Fuxico interrompido
outubro 11, 2022
O ônibus levemente vazio (levando-se em consideração que cheio é quando pessoas se espremem em pé no corredor). Entra um homem com voz de bêbado, passo pouco firme e entusiasmo mal visto pelo restante dos passageiros.
Ninguém dá bola.
Senta-se ao lado de um moço. O escolhido é alguém com nada de extraordinário, apenas um homem com um lugar vazio ao lado dele.
- Às 19h30 tem jogo do Vasco. - fala.
O ônibus faz silêncio. Na verdade todos sabem que quem faz silêncio são as pessoas, mas elas pouco importam, são meros componentes de um sistema maior: a instituição ônibus levemente vazio.

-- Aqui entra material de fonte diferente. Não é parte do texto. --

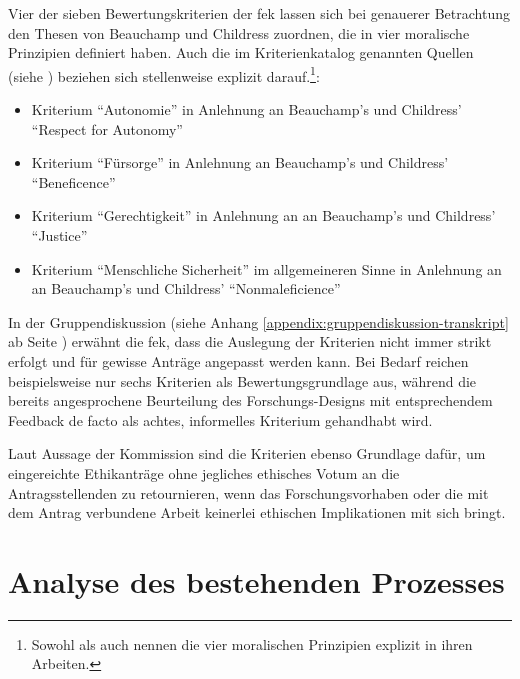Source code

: \documentclass[a4paper,12pt,twoside]{scrreprt}
\begin{document}
\clearpage

Vier der sieben Bewertungskriterien der \ac{fek} lassen sich bei genauerer Betrachtung den Thesen von Beauchamp und Childress zuordnen, die in \cite{beauchamp_principles_1994} vier moralische Prinzipien definiert haben. Auch die im Kriterienkatalog genannten Quellen (siehe \cite[2]{forschungsethik-kommission_der_fachhochschule_vorarlberg_kriterienkatalog_2021}) beziehen sich stellenweise explizit darauf.\footnote{Sowohl \cite{marckmann_was_2000} als auch \cite{schuchter_care_2018} nennen die vier moralischen Prinzipien explizit in ihren Arbeiten.}:
\begin{itemize}
    \item Kriterium \enquote{Autonomie} in Anlehnung an Beauchamp's und Childress' \enquote{Respect for Autonomy} \cite[101-149]{beauchamp_principles_1994}
    \item Kriterium \enquote{Fürsorge} in Anlehnung an Beauchamp's und Childress' \enquote{Beneficence} \cite[202-248]{beauchamp_principles_1994}
    \item Kriterium \enquote{Gerechtigkeit} in Anlehnung an an Beauchamp's und Childress' \enquote{Justice} \cite[249-301]{beauchamp_principles_1994}
    \item Kriterium \enquote{Menschliche Sicherheit} im allgemeineren Sinne in Anlehnung an an Beauchamp's und Childress' \enquote{Nonmaleficience} \cite[150-201]{beauchamp_principles_1994}
\end{itemize}

In der Gruppendiskussion (siehe Anhang \ref{appendix:gruppendiskussion-transkript} ab Seite \pageref{appendix:gruppendiskussion-transkript}) erwähnt die \acl{fek}, dass die Auslegung der Kriterien nicht immer strikt erfolgt und für gewisse Anträge angepasst werden kann. Bei Bedarf reichen beispielsweise nur sechs Kriterien als Bewertungsgrundlage aus, während die bereits angesprochene Beurteilung des Forschungs-Designs mit entsprechendem Feedback de facto als achtes, informelles Kriterium gehandhabt wird.

Laut Aussage der Kommission sind die Kriterien ebenso Grundlage dafür, um eingereichte Ethikanträge ohne jegliches ethisches Votum an die Antragsstellenden zu retournieren, wenn das Forschungsvorhaben oder die mit dem Antrag verbundene Arbeit keinerlei ethischen Implikationen mit sich bringt.

\chapter{Analyse des bestehenden Prozesses}
\label{chap:analyse-bestehender-prozess}
\end{document}
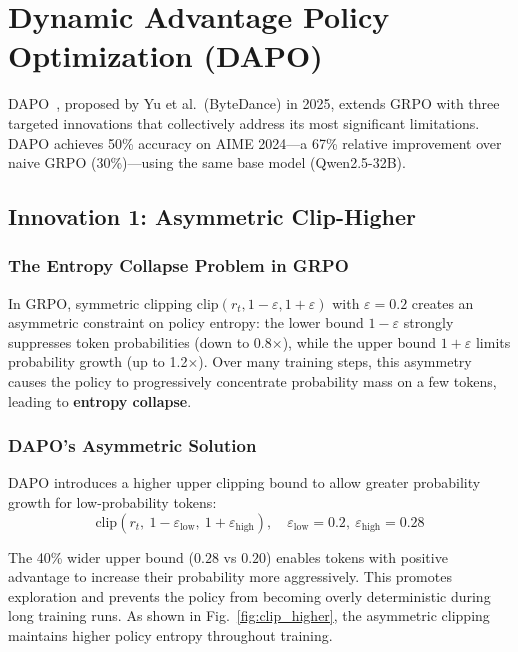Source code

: \section{Dynamic Advantage Policy Optimization (DAPO)}
\label{sec:dapo}

DAPO~\cite{yu2025dapo}, proposed by Yu et al.\ (ByteDance) in 2025, extends GRPO with three targeted innovations that collectively address its most significant limitations. DAPO achieves 50\% accuracy on AIME 2024---a 67\% relative improvement over naive GRPO (30\%)---using the same base model (Qwen2.5-32B).

\subsection{Innovation 1: Asymmetric Clip-Higher}

\subsubsection{The Entropy Collapse Problem in GRPO}

In GRPO, symmetric clipping $\text{clip}(r_t, 1{-}\varepsilon, 1{+}\varepsilon)$ with $\varepsilon = 0.2$ creates an asymmetric constraint on policy entropy: the lower bound $1 - \varepsilon$ strongly suppresses token probabilities (down to 0.8$\times$), while the upper bound $1 + \varepsilon$ limits probability growth (up to 1.2$\times$). Over many training steps, this asymmetry causes the policy to progressively concentrate probability mass on a few tokens, leading to \textbf{entropy collapse}.

\subsubsection{DAPO's Asymmetric Solution}

DAPO introduces a higher upper clipping bound to allow greater probability growth for low-probability tokens:
\begin{equation}
\text{clip}(r_t,\ 1{-}\varepsilon_{\text{low}},\ 1{+}\varepsilon_{\text{high}}), \quad \varepsilon_{\text{low}}=0.2,\ \varepsilon_{\text{high}}=0.28
\label{eq:clip_higher}
\end{equation}

The 40\% wider upper bound ($0.28$ vs $0.20$) enables tokens with positive advantage to increase their probability more aggressively. This promotes exploration and prevents the policy from becoming overly deterministic during long training runs. As shown in Fig.~\ref{fig:clip_higher}, the asymmetric clipping maintains higher policy entropy throughout training.

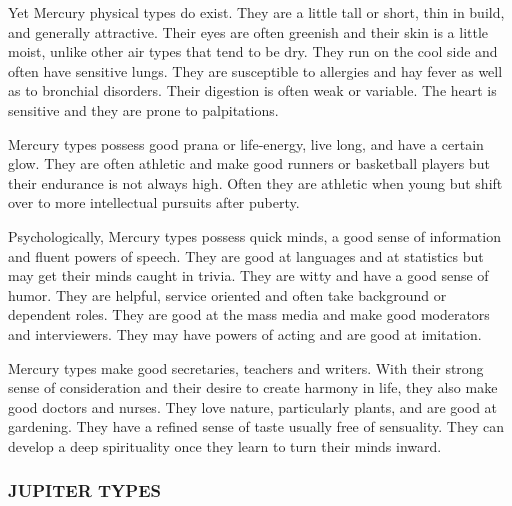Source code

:  

Yet Mercury physical types do exist. They are a little tall or short, thin in build, and generally attractive. Their eyes are often greenish and their skin is a little moist, unlike other air types that tend to be dry. They run on the cool side and often have sensitive lungs. They are susceptible to allergies and hay fever as well as to bronchial disorders. Their digestion is often weak or variable. The heart is sensitive and they are prone to palpitations.

 

Mercury types possess good prana or life‑energy, live long, and have a certain glow. They are often athletic and make good runners or basketball players but their endurance is not always high. Often they are athletic when young but shift over to more intellectual pursuits after puberty.

 

Psychologically, Mercury types possess quick minds, a good sense of information and fluent powers of speech. They are good at languages and at statistics but may get their minds caught in trivia. They are witty and have a good sense of humor. They are helpful, service oriented and often take background or dependent roles. They are good at the mass media and make good moderators and interviewers. They may have powers of acting and are good at imitation.

 

Mercury types make good secretaries, teachers and writers. With their strong sense of consideration and their desire to create harmony in life, they also make good doctors and nurses. They love nature, particularly plants, and are good at gardening. They have a refined sense of taste usually free of sensuality. They can develop a deep spirituality once they learn to turn their minds inward.

 



\subsubsection{JUPITER TYPES}

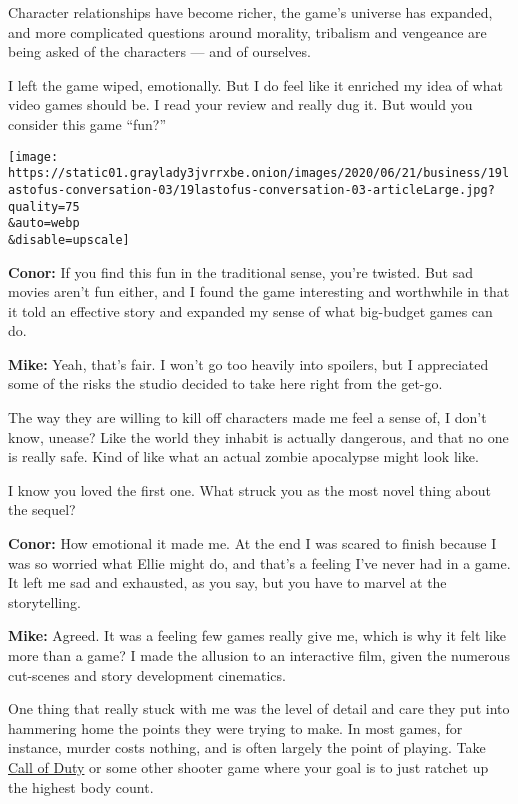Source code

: Character relationships have become richer, the game's universe has
expanded, and more complicated questions around morality, tribalism and
vengeance are being asked of the characters --- and of ourselves.

I left the game wiped, emotionally. But I do feel like it enriched my
idea of what video games should be. I read your review and really dug
it. But would you consider this game ``fun?''

\texttt{[image: https://static01.graylady3jvrrxbe.onion/images/2020/06/21/business/19lastofus-conversation-03/19lastofus-conversation-03-articleLarge.jpg?quality=75\\\&auto=webp\\\&disable=upscale]}

\textbf{Conor:} If you find this fun in the traditional sense, you're
twisted. But sad movies aren't fun either, and I found the game
interesting and worthwhile in that it told an effective story and
expanded my sense of what big-budget games can do.

\textbf{Mike:} Yeah, that's fair. I won't go too heavily into spoilers,
but I appreciated some of the risks the studio decided to take here
right from the get-go.

The way they are willing to kill off characters made me feel a sense of,
I don't know, unease? Like the world they inhabit is actually dangerous,
and that no one is really safe. Kind of like what an actual zombie
apocalypse might look like.

I know you loved the first one. What struck you as the most novel thing
about the sequel?

\textbf{Conor:} How emotional it made me. At the end I was scared to
finish because I was so worried what Ellie might do, and that's a
feeling I've never had in a game. It left me sad and exhausted, as you
say, but you have to marvel at the storytelling.

\textbf{Mike:} Agreed. It was a feeling few games really give me, which
is why it felt like more than a game? I made the allusion to an
interactive film, given the numerous cut-scenes and story development
cinematics.

One thing that really stuck with me was the level of detail and care
they put into hammering home the points they were trying to make. In
most games, for instance, murder costs nothing, and is often largely the
point of playing. Take
\href{https://www.nytimes3xbfgragh.onion/2014/11/11/arts/video-games/call-of-duty-advanced-warfare-stars-kevin-spacey.html}{Call
of Duty} or some other shooter game where your goal is to just ratchet
up the highest body count.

Depois das tentativas de instigar os passageiros com um jogo que ninguém parece se importar, ele faz um último apelo: vamos todos orar (mentalmente) pelo time. Ninguém se manifesta. Certeza que a maioria achou a ideia ridícula, mas faria o mesmo até sóbrio.
O ônibus está um pouco mais cheio. Ninguém se manifesta, mas a maioria ouve, se interessa e julga internamente. Os devaneios passam pelo futebol, filhos, uma quase revelação do endereço do homem, pousadas de Brasília, uso de preservativos e pole dance.
- Eu passei 14 anos casado, mas minha cunhada acabou com a minha vida.
O que será que ela fez? Ninguém sabe, ninguém pergunta, mas todos querem saber um pouco mais. Mas ele muda de assunto.
Está bêbado, não doido.
O ônibus chega.
Todos perdem a fofoca por não querer se aproximar do homem que desabafava no ônibus de estranhos calados.
O único com coragem de romper o silêncio.